Me auto invito a entrar, esquivando inútilmente el enorme charco que baja de las escaleras
mojando parte del recibidor y la sala. Sala donde ella está.
Encorvada…
Haciendo que aquella minúscula toalla deje al descubierto, sus ya de por sí, desnudas piernas…
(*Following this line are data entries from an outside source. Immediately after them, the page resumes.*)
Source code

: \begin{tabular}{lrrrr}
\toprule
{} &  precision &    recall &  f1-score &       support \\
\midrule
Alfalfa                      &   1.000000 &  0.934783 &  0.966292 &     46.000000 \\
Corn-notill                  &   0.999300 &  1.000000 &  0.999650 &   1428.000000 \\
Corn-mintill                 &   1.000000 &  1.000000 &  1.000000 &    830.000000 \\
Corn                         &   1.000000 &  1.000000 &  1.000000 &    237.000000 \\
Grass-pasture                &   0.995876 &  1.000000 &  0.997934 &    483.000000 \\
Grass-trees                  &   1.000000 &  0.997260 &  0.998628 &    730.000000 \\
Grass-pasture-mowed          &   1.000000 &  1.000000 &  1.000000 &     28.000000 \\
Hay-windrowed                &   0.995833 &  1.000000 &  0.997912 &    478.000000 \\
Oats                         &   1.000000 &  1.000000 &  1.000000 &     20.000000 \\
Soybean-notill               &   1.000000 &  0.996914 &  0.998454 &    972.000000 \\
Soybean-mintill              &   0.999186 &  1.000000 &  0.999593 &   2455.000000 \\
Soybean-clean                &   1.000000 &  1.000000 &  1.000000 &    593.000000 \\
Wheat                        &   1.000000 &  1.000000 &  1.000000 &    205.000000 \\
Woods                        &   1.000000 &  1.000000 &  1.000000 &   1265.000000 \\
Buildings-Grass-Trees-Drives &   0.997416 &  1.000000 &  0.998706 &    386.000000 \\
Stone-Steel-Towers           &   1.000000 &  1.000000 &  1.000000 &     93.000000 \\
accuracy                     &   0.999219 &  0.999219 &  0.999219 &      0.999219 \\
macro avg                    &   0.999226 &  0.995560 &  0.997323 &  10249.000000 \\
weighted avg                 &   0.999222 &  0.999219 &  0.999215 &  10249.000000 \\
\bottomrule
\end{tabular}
Haciéndome inclinar la cabeza inconscientemente para ver un poco más bajo aquella tela
amarilla.
Sí… todo un espectáculo.
Ella se da la vuelta al notar mi presencia y tiene la decencia de apretarse la toalla por si ésta se
atrevía a deshacerse. Mi ceja se alza y la risa burbujeaba por salir de mi garganta. La cosa pegajosa ya
no está por toda su cara, cara que denota claros signos de cabreo. Cosa que malditamente me hace
demasiada gracia.
—¡Lárgate ahora mismo de mi casa!
—Solo vine a decirte que no me dejabas dormir con la maldita música —expongo haciéndome el
exasperado—. Luego te escucho gritar seguido de un fuerte estruendo, intento tirar la puerta para ver si
estabas bien… ¿Y ahora me echas sin agradecerme si quiera el haberme preocupado por ti?
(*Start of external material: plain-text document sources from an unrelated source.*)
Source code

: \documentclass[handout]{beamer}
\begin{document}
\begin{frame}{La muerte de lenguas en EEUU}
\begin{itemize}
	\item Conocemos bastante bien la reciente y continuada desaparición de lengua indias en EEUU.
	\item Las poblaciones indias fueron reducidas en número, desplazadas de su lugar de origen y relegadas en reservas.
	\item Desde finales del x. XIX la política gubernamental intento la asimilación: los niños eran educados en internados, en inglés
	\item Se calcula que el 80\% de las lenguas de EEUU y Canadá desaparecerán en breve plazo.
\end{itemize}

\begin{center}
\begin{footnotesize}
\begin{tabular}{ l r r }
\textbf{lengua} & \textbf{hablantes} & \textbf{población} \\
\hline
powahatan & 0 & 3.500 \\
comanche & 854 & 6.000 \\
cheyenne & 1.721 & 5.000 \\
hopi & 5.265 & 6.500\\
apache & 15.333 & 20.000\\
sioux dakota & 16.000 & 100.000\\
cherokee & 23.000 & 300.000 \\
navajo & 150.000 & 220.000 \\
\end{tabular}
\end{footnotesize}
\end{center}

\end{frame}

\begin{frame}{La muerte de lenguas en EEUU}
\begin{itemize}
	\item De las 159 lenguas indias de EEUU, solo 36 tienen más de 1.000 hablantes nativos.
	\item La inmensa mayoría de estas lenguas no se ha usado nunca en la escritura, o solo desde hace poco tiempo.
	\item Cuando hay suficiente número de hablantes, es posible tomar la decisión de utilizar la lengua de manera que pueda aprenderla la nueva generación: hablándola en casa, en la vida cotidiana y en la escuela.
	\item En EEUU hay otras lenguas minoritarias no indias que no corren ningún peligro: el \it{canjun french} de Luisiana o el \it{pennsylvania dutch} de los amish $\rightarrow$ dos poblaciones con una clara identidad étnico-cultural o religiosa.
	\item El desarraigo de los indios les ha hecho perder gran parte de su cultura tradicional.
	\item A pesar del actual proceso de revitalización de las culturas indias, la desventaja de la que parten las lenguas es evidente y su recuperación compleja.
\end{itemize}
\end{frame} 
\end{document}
—Tranquilo, si estoy en peligro, serías a la última persona que llamaría. Y segundo, bajaré la
maldita música o incluso la apagaré, pero vete de mi casa si no quieres que llame a la policía.
—¿Es que no vas a agradecérmelo?
—¡¿Qué demonios te voy a agradecer?! ¿Que vengas a irrumpir mi descanso aporreando la
maldita puerta como si quisieras tirarla abajo? ¿Que te me tires encima como un maldito jugador de
futbol americano? —su respiración se acelera al mismo tiempo que da pasos hacia mí.
—Me sacas de quicio, mujer… —rujo dando un paso más, golpeando un cubo que no sé qué
demonios hace allí tirado en primer lugar.
—Pues, ¡sorpresa! Es un arte que tengo.
Da un paso más, enfurruñada y roja de la ira. Mis manos cosquillean.
—¿Y solo tienes el arte de sacarme de quicio a mí?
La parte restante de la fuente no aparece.